As part of the 2025 Federal Budget, the government has announced a prohibition on non-compete clauses for employees earning less than the high income threshold (presently $175,000 per annum).
It is planned that the change will take effect in 2027. There is nothing for employers to do at the moment, although both business and employees should keep a watching brief on the implementation of this announcement. Further detail will presumably be provided during the implementation process.
A few initial observations:
Much of the commentary from proponents of prohibitions on non-compete clauses (and other forms of post-employment restraint) comes from economists who pay little regard to the decades of nuanced case law developed in superior courts that has sought to carefully balance the legitimate business interests of employers with the right of employees to earn a living.

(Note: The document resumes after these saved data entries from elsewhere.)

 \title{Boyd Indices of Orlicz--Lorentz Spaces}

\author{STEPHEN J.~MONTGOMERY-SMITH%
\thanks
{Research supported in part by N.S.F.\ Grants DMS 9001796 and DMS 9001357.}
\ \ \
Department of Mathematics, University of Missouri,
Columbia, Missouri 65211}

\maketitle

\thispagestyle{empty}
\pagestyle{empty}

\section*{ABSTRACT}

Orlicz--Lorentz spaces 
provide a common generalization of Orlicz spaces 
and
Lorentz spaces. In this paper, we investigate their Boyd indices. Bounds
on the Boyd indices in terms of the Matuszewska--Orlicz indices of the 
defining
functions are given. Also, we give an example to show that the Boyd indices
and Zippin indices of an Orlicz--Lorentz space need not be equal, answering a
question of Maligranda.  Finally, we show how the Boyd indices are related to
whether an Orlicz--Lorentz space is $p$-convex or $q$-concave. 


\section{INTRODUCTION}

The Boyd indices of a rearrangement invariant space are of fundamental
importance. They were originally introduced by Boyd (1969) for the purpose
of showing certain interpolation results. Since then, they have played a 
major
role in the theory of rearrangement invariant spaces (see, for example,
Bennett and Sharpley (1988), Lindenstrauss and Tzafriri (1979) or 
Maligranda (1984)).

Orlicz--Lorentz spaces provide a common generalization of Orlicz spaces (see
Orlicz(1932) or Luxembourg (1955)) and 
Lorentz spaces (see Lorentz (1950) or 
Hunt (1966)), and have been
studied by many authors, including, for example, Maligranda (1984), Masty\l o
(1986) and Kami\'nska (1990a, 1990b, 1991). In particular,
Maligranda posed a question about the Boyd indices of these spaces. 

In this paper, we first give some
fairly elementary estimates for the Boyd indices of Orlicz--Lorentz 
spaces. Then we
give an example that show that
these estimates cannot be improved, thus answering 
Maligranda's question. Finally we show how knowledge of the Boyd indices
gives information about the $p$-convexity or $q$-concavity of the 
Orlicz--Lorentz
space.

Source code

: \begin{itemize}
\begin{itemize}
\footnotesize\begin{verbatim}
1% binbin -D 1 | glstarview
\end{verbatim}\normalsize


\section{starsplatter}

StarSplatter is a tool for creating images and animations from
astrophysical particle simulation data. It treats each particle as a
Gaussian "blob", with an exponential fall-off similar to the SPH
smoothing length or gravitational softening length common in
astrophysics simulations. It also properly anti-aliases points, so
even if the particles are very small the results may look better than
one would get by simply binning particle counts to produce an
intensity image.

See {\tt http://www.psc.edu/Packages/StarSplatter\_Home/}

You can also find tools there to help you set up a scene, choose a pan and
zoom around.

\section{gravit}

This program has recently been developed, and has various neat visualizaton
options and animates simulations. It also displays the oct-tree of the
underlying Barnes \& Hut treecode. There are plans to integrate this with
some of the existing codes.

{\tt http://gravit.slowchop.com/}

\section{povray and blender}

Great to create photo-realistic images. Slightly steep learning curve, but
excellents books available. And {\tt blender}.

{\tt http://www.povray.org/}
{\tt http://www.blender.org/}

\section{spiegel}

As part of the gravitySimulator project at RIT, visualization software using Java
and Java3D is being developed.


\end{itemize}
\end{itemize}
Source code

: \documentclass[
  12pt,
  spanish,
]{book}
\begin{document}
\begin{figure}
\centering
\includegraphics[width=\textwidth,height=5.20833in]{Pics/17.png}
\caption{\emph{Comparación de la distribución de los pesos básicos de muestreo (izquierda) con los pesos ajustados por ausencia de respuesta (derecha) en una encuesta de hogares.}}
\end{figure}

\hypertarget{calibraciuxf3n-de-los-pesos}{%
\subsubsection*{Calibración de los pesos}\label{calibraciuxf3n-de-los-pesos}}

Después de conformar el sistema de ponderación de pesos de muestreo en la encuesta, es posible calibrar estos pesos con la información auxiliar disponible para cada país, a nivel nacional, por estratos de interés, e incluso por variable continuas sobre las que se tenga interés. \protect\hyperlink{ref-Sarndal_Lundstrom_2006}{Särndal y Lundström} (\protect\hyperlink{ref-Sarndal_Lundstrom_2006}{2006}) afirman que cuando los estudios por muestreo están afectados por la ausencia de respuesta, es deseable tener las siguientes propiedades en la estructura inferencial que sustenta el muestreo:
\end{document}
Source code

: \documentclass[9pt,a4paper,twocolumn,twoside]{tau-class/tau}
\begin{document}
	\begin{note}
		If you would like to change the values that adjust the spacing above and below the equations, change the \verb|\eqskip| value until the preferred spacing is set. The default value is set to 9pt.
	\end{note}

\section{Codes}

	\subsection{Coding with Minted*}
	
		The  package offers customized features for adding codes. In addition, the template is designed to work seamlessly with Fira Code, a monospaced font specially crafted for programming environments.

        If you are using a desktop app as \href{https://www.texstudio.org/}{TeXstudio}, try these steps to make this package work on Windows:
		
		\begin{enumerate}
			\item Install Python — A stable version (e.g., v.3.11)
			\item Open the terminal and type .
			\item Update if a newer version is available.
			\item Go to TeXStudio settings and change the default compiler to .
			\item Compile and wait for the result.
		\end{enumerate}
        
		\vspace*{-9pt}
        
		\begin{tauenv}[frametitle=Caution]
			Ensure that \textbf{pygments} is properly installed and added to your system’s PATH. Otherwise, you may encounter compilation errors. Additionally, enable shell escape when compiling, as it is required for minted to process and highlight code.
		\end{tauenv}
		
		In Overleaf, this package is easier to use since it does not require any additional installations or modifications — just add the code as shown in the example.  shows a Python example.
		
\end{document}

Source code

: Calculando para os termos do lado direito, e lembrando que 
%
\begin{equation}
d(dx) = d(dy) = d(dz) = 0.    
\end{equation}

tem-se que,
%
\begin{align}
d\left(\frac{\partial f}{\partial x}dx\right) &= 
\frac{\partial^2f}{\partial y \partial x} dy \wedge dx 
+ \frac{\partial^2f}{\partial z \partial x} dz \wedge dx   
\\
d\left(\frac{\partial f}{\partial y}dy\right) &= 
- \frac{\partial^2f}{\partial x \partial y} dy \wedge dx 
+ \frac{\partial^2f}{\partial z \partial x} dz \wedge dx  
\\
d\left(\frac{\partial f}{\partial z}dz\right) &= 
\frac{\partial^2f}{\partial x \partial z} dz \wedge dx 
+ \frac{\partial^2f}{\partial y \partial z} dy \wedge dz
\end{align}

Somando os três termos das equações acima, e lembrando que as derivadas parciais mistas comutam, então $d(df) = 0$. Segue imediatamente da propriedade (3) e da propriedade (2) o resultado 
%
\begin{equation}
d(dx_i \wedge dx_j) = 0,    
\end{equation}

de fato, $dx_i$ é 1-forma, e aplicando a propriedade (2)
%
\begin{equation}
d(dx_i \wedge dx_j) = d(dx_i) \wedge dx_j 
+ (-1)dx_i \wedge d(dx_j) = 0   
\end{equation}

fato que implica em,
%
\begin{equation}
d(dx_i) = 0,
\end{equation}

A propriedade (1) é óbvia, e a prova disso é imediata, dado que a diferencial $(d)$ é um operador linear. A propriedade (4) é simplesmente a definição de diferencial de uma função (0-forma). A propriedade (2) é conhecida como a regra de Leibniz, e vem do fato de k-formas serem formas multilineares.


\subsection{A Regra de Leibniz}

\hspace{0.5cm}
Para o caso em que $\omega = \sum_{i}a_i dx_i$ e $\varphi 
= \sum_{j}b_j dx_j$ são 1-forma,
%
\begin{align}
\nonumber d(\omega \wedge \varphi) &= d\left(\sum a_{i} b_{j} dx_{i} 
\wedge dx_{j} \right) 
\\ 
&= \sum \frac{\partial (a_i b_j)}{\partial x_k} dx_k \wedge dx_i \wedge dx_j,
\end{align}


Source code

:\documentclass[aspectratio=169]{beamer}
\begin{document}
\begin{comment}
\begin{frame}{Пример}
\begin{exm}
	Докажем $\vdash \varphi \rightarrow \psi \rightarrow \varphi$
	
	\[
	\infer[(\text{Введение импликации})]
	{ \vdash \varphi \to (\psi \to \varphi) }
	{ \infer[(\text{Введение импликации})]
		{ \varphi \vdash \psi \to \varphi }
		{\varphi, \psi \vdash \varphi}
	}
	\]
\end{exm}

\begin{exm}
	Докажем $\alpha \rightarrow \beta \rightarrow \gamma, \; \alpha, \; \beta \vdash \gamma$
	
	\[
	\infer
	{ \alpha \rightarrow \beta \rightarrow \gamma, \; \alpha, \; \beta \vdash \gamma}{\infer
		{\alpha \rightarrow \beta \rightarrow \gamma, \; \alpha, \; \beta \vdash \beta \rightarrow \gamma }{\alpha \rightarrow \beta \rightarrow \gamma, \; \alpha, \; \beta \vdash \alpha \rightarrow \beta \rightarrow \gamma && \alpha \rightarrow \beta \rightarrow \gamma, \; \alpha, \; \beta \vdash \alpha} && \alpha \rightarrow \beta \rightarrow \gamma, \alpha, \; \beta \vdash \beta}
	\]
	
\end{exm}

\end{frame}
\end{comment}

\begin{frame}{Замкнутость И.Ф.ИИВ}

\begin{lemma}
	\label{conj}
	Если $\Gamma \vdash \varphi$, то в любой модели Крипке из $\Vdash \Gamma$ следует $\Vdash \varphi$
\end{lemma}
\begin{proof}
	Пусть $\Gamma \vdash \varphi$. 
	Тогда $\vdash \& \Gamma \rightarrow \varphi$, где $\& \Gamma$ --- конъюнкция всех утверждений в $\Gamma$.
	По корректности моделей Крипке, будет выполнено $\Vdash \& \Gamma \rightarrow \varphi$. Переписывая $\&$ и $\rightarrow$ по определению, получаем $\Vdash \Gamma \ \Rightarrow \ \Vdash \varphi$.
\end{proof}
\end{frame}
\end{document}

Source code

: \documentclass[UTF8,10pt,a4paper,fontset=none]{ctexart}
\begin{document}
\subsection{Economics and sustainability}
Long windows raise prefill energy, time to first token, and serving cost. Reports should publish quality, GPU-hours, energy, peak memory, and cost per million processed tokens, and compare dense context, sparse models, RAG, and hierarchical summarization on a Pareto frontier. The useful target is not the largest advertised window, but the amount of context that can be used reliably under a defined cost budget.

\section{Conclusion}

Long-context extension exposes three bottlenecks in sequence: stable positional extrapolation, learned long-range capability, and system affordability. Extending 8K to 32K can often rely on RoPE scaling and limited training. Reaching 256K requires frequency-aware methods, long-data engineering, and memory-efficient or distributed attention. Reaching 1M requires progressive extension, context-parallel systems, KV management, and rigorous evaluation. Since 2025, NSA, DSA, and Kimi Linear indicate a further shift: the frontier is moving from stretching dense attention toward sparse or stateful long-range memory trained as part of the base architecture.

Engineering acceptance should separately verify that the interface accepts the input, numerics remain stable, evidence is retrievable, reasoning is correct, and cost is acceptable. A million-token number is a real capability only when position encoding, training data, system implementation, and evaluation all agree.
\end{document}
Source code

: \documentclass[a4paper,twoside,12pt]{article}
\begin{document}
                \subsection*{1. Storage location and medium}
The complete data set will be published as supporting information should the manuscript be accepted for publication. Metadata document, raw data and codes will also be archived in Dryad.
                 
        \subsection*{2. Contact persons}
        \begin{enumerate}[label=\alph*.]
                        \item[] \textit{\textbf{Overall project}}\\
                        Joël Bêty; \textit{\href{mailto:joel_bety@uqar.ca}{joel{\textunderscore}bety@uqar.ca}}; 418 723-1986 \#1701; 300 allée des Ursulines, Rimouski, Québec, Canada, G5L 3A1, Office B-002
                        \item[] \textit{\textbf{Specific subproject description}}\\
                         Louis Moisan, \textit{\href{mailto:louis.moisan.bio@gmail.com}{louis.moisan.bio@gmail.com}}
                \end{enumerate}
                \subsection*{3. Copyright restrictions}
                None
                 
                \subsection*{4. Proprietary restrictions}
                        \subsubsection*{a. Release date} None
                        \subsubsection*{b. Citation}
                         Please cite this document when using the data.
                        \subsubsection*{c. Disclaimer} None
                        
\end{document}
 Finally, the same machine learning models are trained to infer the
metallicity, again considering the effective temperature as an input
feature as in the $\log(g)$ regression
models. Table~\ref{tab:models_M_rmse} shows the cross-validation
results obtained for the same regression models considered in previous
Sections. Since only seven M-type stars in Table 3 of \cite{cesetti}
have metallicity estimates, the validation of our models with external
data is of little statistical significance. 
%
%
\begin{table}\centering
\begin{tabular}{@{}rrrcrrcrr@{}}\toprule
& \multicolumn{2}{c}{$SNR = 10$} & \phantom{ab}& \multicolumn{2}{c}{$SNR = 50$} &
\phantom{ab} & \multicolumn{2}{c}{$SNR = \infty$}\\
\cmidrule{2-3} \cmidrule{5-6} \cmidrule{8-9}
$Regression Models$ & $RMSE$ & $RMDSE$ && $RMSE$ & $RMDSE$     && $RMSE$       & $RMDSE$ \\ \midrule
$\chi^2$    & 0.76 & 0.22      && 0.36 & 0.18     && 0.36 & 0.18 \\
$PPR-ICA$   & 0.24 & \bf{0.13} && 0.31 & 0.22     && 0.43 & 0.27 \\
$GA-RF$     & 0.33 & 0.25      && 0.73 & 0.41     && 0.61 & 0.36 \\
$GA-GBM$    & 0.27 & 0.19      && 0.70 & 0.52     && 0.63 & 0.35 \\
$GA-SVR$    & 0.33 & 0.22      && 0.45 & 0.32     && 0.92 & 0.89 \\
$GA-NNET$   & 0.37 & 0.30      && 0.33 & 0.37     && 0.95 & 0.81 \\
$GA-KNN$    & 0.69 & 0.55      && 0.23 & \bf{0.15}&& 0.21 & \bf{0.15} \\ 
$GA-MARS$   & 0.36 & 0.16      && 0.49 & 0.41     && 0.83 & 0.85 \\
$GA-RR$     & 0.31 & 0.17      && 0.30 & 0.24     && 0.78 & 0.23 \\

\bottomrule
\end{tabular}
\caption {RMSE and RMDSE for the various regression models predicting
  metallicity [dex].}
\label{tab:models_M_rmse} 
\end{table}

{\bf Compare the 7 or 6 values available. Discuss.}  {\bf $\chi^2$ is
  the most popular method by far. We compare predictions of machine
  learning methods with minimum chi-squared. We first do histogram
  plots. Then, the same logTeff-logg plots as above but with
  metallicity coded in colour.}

Instead, the commentary focuses on anecdotes about outlier employers who seek to impose absurdly onerous clauses on their employees that would be given very short shrift if ever tested in court, where the well-established legal principles the competition economists largely choose to ignore would be applied.
That said, the imposition of non-compete clauses on less senior employees that would never successfully be enforced in court can still have a chilling effect. Notwithstanding the legal position, such employees may understandably be concerned that if they work for a competitor they will be subject to litigation or other adverse outcomes, particularly when they start receiving letters of demand from employers or their lawyers. The high income threshold is a sensible (if imperfect) way of establishing the cohort to whom non-compete clauses should not apply, as employees below that threshold are (as a general proposition) unlikely to have had the access to confidential information and/or customer connections to support enforcement of the restraints in court. As such, the prohibition operating at that income level will largely replicate what would ultimately be decided in court (sparing the stress and expense of litigation).
- There is a missionary zeal behind these reforms that may mean it does not stop at prohibiting non-compete clauses for those under the high income threshold but extends the ban to all employees, even senior executives with substantial access to confidential information and customer connections. Liberating Chief Executive Officers to work for their direct competitors the day after their employment ends seems like an odd policy hill to die on, but that seems to be where this is heading. Employers will then use mechanisms such as non-solicit clauses (to the extent they will still be permitted), extended notice periods and garden leave to protect their business interests.